Years of fighting for same-sex marriage in this country came to a conclusion on June 26, when the Supreme Court's Obergefell v. Hodges decision declared it illegal for any state to prohibit marriages based on sexual orientation. Celebrations exploded with colorful pictures on social media, and serendipitously, LGBT pride parades kept the celebration going the following weekend.
If anyone wasn't already aware of the transgender community through celebrities like Laverne Cox and Andreja Pejic, it was impossible for them to miss Caitlyn Jenner all over TV and on the cover of Vanity Fair. Jenner's coming out sparked newfound awareness of the discrimination trans people face in this country, as well as what it means to be transgender, particularly for those who don't share Jenner's privilege, and even what it means to be a woman (because, as John Stewart mentioned, the media showed no delay in treating Jenner according to sexist double-standards).
2015 has been a huge year for women in sports, between Jen Welter becoming the NFL's first female coach and Becky Hammon becoming the first woman to coach an NBA Summer League team. Perhaps the most iconic example of victories for women athletes this year was the U.S. women's soccer team taking the Women's World Cup title. In addition to making the United States the only country to have three Women's World Cup victories, the competition also made many Americans rethink what it means to "play like a girl." This year perhaps more than any other year, we've seen endless proof that many women can perform beyond many men's capabilities.
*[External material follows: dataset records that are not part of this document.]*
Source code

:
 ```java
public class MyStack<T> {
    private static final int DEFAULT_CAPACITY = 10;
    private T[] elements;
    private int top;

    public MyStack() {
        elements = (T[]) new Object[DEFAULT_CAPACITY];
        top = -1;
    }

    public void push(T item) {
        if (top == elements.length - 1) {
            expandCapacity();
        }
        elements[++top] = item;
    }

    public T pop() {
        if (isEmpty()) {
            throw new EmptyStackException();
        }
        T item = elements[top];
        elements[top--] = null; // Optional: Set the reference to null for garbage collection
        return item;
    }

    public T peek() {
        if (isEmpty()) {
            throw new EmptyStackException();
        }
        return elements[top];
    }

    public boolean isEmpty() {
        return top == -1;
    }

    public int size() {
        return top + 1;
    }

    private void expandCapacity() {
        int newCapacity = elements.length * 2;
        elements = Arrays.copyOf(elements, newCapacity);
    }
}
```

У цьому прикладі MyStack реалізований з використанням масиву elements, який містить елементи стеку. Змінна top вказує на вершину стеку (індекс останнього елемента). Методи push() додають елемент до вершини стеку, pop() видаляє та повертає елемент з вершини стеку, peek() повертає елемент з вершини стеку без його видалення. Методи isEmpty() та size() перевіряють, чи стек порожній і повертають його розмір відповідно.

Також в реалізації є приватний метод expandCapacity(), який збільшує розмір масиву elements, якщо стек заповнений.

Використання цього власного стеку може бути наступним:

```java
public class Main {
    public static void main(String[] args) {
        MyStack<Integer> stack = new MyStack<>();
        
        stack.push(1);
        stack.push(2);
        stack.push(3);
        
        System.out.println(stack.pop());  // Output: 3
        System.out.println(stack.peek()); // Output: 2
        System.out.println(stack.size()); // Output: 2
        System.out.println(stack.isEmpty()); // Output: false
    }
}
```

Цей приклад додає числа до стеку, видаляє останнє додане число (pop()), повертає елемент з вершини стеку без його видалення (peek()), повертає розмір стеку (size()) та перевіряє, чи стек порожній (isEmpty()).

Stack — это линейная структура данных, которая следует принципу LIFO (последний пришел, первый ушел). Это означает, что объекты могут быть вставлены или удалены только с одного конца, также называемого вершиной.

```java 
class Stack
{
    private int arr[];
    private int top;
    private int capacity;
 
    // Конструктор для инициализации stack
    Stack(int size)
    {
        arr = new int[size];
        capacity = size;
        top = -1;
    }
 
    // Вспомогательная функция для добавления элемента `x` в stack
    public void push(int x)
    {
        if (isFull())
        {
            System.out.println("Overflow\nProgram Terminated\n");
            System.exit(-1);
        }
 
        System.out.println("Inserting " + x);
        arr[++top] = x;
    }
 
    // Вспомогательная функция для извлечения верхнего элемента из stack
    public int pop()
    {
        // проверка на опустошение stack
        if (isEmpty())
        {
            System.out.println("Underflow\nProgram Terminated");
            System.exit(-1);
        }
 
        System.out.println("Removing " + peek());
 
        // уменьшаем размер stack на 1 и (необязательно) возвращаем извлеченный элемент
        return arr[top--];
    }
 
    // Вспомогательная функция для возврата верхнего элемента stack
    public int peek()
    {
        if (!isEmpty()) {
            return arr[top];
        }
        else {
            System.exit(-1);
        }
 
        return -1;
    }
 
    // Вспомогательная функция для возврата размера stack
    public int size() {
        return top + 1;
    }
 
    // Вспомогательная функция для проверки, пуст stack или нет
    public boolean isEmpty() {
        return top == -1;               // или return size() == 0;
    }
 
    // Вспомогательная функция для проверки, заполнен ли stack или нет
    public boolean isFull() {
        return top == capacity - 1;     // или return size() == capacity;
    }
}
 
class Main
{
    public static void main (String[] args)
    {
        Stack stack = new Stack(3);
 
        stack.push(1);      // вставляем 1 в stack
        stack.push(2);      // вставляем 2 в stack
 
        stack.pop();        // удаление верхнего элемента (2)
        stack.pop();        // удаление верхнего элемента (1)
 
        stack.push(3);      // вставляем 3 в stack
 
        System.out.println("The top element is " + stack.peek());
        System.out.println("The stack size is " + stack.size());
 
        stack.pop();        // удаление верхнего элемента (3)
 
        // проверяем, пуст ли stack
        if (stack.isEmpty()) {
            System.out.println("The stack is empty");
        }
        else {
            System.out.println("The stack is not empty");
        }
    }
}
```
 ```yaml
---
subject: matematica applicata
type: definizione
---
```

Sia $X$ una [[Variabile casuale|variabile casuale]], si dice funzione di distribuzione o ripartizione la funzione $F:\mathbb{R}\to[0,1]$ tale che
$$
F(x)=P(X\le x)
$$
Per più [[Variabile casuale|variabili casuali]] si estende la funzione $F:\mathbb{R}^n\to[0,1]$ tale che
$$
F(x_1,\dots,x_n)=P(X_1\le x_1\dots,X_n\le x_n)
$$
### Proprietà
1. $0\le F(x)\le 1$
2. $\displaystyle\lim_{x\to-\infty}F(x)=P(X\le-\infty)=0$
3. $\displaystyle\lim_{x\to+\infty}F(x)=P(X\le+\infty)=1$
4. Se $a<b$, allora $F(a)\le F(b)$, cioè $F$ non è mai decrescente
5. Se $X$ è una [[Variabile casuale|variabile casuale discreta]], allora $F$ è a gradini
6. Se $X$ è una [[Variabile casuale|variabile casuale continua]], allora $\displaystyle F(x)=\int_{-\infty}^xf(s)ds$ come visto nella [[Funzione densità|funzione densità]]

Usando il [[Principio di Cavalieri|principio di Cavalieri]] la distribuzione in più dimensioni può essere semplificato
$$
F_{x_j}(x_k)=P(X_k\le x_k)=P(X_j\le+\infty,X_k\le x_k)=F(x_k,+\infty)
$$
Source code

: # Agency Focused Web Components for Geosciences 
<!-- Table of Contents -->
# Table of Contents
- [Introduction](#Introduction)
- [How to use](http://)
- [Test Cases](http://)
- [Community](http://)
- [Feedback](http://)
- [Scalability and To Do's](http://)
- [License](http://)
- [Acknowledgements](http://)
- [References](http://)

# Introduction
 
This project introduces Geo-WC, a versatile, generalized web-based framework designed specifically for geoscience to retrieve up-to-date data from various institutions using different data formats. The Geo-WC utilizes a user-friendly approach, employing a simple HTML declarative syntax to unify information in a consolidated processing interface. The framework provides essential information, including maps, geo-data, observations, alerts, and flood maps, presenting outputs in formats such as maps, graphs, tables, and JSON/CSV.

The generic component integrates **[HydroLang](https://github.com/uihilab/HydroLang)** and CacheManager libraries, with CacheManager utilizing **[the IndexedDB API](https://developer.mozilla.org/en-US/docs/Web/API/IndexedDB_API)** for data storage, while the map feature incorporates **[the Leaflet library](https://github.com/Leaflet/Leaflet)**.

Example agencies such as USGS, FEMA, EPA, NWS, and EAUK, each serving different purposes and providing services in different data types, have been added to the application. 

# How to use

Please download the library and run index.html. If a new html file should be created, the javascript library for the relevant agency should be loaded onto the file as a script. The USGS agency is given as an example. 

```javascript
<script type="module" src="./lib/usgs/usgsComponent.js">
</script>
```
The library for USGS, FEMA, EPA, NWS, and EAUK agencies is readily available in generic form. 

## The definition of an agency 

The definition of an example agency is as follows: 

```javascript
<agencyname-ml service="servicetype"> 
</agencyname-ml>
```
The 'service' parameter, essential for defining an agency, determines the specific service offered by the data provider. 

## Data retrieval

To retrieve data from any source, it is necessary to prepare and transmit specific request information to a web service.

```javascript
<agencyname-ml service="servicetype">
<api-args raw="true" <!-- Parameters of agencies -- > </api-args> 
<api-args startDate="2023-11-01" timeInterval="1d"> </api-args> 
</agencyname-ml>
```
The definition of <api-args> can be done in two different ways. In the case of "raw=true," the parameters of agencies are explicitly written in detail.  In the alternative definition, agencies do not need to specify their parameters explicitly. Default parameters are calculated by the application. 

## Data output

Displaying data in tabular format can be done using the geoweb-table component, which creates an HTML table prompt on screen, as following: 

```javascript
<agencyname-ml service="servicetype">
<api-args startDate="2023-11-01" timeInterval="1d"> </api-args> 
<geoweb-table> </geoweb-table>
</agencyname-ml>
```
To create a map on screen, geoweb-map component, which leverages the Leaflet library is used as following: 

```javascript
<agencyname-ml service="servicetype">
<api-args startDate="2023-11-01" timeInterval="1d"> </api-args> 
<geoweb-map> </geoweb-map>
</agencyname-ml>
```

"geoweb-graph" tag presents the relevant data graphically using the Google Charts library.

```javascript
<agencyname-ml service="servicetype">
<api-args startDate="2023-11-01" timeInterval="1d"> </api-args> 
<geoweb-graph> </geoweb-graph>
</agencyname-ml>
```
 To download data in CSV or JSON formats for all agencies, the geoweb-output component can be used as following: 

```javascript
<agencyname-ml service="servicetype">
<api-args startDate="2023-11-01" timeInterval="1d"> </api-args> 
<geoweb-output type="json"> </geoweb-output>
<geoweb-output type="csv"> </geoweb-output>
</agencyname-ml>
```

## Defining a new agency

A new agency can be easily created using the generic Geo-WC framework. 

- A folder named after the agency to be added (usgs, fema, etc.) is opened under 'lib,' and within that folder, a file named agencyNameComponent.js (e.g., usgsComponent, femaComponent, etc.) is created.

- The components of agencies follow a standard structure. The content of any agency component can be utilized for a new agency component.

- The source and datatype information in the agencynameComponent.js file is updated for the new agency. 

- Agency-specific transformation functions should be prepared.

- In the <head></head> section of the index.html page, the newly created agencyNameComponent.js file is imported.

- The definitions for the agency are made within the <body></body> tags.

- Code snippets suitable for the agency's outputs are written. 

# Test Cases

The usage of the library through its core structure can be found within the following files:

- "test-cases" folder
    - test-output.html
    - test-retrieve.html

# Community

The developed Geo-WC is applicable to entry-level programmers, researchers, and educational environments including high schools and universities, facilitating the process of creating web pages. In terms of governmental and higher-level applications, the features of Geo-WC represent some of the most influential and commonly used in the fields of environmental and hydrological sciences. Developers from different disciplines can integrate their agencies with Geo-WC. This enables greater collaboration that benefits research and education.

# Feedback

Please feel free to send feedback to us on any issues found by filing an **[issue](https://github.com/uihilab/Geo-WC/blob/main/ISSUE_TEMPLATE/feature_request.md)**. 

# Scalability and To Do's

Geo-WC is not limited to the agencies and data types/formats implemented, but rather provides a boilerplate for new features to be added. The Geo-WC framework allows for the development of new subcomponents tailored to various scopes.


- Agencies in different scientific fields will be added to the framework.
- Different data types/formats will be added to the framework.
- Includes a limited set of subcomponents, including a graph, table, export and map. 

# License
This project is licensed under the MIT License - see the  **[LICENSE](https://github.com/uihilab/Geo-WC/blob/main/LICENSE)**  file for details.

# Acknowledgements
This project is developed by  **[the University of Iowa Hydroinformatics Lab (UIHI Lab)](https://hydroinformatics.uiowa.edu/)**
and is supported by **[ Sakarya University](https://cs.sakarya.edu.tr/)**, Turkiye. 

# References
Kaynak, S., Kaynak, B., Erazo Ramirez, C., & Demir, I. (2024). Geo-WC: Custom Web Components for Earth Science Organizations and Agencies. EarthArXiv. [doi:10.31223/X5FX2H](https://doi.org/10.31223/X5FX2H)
The news this April that we might finally have a woman president gave many hope for a more equal society and sparked national discussion about whether a woman could lead this country (misguidedly) and whether we would elect one (more realistically). The constant sexism directed toward Clinton has also come to represent the misogyny women in leadership and women in general still face.
While Caitlyn Jenner's and Hillary Clinton's news showed us that our country is growing more accepting of different identities, Donald Trump's presidential candidacy has suggested the opposite. Trump's popularity serves as a sobering reminder that many still believes that Muslim immigrants are dangerous, that people of color are thugs, that it's OK to insult women based on appearance, and that vaccinations are ruining our children. This country is divided indeed.
This year, we began hearing the term "white feminism" to describe feminists who marginalize women of color, which has also sparked discussions about including queer women, trans women, women with disabilities, and, in short, all women in feminism. The issue came to a climax at this year's VMAs, when Nicki Minaj called out Miley Cyrus for tone-policing her when she tried to talk about the racist standards by which nominations are judged. This incident, like all the events on this list, exemplify how the numerous identities coming into public consciousness are both sparking conflict and, hopefully, making the country a more inclusive place.